Extracted records

# # # #

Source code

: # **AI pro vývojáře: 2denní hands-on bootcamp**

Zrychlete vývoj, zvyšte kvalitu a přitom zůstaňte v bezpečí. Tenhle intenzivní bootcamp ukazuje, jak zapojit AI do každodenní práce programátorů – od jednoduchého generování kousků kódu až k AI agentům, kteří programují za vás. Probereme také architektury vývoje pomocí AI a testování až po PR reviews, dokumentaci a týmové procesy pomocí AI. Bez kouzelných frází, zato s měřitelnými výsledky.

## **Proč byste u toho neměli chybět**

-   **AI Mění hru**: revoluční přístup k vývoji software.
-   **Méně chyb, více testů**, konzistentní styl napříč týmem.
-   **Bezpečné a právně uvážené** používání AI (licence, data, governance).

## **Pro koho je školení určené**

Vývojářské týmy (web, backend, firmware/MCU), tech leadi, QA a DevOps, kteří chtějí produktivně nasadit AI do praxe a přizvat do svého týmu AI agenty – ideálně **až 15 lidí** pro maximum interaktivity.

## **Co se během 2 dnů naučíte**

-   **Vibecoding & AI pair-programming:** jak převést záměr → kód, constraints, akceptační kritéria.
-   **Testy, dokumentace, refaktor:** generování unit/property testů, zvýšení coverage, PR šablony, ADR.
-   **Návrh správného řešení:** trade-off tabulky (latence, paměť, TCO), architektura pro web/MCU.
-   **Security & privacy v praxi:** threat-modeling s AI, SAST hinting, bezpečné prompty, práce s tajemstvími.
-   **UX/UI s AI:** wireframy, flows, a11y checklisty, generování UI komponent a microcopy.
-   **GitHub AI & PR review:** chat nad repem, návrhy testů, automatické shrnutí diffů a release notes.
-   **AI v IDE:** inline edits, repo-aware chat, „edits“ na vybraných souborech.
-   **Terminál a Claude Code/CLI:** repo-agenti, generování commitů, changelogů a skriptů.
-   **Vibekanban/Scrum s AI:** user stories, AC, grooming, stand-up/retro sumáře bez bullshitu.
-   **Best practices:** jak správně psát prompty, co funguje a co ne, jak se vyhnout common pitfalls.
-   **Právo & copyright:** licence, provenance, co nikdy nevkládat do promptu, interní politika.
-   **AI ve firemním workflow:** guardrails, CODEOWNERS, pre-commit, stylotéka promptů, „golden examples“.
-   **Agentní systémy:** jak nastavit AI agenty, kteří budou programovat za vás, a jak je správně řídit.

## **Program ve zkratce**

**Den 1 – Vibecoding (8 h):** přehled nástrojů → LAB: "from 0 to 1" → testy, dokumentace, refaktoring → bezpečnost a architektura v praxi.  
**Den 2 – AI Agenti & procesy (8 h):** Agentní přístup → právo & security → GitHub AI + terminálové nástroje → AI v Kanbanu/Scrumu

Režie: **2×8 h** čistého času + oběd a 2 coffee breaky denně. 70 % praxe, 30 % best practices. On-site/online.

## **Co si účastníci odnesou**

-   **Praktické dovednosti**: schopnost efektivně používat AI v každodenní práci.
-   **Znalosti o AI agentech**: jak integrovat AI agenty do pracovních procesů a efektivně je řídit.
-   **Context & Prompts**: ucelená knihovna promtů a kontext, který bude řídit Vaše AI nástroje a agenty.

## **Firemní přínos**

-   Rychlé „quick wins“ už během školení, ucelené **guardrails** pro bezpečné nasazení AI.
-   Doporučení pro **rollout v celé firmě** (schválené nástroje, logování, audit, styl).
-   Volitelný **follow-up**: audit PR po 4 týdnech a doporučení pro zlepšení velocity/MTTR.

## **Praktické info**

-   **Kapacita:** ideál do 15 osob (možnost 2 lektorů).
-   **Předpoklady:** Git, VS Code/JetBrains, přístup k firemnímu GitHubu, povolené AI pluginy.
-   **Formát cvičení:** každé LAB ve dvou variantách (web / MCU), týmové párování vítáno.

# # # #

Search the entries for the word "architektura" and gather every line where it appears.

- [Output of the exercise]:
-   **Návrh správného řešení:** trade-off tabulky (latence, paměť, TCO), architektura pro web/MCU.
**Den 1 – Vibecoding (8 h):** přehled nástrojů → LAB: "from 0 to 1" → testy, dokumentace, refaktoring → bezpečnost a architektura v praxi.  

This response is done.